_Task brief_. Comb through the entries for "cocoapods" and pull out each line that holds it.

[Stored data entries]
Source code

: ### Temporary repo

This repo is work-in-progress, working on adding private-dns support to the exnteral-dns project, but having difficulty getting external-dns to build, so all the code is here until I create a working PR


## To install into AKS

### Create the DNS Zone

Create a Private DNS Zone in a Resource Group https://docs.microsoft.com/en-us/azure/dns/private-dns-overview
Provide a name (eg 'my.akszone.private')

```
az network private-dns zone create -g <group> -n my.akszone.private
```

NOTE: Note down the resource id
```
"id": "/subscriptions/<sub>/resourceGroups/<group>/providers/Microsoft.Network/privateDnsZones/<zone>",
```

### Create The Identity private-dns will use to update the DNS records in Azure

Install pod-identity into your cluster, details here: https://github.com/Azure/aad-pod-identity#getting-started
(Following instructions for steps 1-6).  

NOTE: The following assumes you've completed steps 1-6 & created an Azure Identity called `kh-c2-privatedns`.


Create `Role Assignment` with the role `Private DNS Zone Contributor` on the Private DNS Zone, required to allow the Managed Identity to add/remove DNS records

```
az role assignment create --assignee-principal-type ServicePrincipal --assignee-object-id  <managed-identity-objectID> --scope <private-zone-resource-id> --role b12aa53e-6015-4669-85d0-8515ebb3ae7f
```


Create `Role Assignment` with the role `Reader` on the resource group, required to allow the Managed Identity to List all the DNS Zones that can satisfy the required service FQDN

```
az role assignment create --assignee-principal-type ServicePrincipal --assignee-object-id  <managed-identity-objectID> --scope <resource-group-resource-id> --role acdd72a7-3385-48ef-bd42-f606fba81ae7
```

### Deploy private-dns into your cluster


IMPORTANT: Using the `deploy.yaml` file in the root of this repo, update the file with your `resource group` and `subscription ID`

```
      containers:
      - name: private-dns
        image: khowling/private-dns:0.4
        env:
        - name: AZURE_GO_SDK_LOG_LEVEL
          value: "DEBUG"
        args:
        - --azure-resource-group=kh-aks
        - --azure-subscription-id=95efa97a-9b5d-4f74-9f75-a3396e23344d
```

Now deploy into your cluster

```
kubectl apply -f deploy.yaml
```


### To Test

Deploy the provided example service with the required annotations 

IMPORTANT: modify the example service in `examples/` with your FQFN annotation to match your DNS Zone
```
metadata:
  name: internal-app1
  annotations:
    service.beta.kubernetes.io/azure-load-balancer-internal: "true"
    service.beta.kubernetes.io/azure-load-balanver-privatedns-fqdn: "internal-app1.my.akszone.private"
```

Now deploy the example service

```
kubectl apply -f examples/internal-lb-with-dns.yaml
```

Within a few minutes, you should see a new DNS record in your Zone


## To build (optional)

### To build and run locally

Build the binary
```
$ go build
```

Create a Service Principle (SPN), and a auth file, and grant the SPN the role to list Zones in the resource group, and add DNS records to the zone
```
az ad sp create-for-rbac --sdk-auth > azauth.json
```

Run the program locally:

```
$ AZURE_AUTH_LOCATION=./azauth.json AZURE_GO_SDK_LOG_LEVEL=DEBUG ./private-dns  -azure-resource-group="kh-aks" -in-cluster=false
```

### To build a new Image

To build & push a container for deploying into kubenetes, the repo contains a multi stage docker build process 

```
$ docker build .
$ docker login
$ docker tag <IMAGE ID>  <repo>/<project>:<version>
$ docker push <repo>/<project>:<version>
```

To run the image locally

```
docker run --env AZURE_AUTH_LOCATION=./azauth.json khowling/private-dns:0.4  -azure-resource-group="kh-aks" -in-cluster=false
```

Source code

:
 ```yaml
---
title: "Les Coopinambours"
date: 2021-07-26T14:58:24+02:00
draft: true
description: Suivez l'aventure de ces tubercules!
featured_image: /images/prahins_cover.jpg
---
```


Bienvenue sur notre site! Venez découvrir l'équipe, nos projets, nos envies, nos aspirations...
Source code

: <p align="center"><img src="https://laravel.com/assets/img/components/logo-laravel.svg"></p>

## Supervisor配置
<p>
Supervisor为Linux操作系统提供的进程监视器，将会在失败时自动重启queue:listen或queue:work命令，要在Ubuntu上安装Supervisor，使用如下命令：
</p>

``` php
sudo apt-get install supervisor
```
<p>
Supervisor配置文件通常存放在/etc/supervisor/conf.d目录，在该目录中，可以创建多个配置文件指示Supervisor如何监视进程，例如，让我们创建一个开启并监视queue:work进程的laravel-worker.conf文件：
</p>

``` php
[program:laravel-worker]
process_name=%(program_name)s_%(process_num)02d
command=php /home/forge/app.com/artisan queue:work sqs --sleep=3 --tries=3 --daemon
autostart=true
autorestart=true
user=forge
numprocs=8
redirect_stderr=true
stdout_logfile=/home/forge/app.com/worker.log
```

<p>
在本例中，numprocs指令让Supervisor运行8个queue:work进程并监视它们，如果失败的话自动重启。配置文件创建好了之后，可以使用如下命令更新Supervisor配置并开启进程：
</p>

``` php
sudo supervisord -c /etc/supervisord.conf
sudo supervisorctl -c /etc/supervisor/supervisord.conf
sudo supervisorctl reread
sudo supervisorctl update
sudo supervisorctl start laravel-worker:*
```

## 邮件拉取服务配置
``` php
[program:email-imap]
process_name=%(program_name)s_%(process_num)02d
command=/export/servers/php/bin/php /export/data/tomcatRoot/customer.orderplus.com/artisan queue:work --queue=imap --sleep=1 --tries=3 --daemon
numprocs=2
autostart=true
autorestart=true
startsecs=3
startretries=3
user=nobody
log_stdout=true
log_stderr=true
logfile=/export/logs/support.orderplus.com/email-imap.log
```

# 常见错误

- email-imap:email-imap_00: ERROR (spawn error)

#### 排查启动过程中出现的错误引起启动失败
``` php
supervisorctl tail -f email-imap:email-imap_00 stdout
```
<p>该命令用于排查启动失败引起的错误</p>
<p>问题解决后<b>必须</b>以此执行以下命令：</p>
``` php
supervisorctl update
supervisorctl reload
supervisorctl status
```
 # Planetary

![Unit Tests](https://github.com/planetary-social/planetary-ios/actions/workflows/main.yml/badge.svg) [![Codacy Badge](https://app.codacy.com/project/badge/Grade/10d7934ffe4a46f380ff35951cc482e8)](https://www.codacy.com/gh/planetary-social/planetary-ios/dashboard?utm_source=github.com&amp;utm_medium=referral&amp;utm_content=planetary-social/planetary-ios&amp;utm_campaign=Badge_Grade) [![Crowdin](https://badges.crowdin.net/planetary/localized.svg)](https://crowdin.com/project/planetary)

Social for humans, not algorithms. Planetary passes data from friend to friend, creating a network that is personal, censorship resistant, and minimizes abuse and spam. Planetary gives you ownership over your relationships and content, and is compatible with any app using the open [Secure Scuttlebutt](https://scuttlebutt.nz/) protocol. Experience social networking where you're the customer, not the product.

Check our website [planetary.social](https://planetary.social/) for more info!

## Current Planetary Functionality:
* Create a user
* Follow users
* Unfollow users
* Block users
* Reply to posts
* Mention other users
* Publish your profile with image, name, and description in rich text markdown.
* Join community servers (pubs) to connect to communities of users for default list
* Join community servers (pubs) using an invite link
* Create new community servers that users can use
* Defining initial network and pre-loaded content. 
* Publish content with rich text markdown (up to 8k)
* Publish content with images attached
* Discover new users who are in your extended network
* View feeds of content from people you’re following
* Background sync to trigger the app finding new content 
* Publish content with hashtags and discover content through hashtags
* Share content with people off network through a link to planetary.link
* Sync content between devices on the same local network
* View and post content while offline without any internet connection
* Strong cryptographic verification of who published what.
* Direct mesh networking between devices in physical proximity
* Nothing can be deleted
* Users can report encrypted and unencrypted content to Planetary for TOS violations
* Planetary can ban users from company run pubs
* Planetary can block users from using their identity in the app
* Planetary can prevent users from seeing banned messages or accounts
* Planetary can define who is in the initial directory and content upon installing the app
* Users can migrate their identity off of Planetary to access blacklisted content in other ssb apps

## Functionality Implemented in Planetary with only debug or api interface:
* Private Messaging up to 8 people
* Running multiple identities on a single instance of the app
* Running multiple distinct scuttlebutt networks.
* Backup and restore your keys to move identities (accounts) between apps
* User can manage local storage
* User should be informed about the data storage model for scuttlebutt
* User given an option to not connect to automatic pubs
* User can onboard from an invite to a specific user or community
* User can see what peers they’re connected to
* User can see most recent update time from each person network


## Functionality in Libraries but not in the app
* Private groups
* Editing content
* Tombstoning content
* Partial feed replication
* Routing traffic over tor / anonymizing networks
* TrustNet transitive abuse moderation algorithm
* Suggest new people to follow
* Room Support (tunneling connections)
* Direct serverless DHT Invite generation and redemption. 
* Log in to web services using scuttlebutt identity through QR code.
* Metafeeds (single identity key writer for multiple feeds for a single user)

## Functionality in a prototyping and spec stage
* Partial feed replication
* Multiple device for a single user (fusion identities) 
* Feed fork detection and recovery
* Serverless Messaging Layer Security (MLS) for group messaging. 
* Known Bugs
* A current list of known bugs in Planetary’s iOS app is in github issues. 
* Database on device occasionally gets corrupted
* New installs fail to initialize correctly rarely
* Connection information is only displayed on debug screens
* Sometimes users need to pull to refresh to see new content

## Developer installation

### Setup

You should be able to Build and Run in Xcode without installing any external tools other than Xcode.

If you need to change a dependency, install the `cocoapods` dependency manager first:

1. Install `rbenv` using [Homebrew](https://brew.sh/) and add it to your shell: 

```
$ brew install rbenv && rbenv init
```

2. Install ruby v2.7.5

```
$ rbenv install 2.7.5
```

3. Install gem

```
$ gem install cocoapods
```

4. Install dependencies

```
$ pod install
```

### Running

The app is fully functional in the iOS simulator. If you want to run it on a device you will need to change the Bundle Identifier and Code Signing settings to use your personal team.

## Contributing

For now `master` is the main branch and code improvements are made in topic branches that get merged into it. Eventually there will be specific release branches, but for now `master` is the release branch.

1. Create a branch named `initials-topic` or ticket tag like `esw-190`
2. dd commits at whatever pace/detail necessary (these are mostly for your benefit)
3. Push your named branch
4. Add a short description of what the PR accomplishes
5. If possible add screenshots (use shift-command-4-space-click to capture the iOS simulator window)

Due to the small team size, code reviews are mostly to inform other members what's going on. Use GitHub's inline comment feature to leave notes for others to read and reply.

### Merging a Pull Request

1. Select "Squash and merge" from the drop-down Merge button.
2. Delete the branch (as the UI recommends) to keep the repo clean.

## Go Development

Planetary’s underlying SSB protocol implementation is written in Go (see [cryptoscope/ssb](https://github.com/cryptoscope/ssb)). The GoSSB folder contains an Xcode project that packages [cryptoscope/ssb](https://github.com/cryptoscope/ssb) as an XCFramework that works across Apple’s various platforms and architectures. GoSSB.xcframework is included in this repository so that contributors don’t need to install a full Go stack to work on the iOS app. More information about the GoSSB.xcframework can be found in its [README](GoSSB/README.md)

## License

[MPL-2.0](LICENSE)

_Expected output_.
If you need to change a dependency, install the `cocoapods` dependency manager first:
$ gem install cocoapods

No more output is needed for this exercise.